If a line in the data has the string "estimates", please show it.
** INPUT DATA follows **
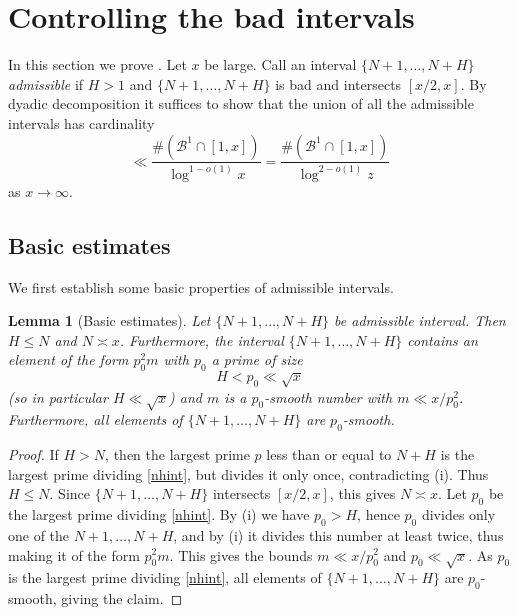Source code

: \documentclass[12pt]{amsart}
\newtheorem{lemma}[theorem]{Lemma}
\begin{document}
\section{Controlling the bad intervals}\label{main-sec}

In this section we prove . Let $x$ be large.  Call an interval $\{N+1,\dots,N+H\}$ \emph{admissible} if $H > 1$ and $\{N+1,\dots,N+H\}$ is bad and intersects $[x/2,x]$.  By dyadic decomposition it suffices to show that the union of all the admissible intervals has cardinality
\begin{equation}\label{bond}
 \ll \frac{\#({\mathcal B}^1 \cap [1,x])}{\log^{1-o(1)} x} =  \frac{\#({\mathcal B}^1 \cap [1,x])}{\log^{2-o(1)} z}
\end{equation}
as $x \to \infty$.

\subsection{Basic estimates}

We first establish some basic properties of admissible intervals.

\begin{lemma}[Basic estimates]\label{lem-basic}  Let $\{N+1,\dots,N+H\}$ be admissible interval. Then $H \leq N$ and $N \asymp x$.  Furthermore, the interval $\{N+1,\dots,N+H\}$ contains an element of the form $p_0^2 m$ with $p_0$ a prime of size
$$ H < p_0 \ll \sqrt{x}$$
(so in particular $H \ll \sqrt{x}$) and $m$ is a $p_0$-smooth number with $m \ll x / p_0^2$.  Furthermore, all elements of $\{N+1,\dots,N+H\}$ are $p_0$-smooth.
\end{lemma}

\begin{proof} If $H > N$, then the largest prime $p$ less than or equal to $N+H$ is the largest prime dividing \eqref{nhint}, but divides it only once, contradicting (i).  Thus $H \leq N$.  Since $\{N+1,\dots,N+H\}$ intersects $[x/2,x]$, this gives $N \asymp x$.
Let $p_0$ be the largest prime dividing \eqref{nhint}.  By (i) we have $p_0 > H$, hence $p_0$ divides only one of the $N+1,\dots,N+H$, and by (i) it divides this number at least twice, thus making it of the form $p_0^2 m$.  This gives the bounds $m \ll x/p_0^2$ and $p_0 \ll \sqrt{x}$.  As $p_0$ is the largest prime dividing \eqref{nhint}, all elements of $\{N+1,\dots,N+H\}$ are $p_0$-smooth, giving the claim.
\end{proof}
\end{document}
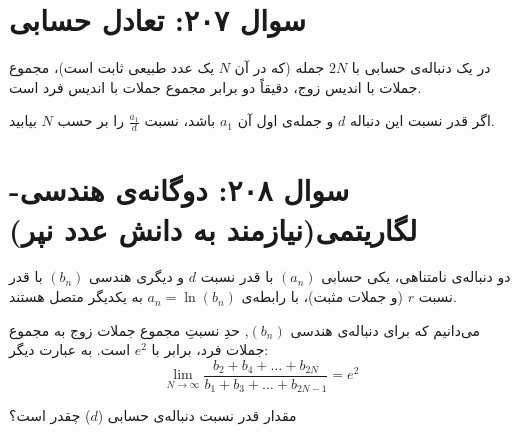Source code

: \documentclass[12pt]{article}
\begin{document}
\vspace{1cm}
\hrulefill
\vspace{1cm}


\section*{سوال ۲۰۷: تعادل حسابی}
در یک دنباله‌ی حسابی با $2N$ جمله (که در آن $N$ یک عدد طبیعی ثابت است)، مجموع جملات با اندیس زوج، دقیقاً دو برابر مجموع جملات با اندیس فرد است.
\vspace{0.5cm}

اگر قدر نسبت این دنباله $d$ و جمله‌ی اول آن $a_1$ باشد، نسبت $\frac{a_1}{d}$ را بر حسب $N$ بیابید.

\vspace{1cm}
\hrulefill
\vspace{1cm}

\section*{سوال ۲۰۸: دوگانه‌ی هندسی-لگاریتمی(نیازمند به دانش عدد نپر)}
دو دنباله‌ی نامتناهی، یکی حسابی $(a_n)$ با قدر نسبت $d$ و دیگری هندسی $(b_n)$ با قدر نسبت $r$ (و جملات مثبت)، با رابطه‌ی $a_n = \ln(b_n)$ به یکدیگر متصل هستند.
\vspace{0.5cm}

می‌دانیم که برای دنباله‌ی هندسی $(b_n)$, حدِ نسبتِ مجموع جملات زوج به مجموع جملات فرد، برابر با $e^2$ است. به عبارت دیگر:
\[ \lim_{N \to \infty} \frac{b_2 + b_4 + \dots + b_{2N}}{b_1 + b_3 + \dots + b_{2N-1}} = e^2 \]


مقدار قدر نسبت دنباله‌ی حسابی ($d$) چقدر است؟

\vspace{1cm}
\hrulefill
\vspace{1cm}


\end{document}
** End of INPUT DATA **
### EXERCISE RESPONSE
\subsection{Basic estimates}
\begin{lemma}[Basic estimates]\label{lem-basic}  Let $\{N+1,\dots,N+H\}$ be admissible interval. Then $H \leq N$ and $N \asymp x$.  Furthermore, the interval $\{N+1,\dots,N+H\}$ contains an element of the form $p_0^2 m$ with $p_0$ a prime of size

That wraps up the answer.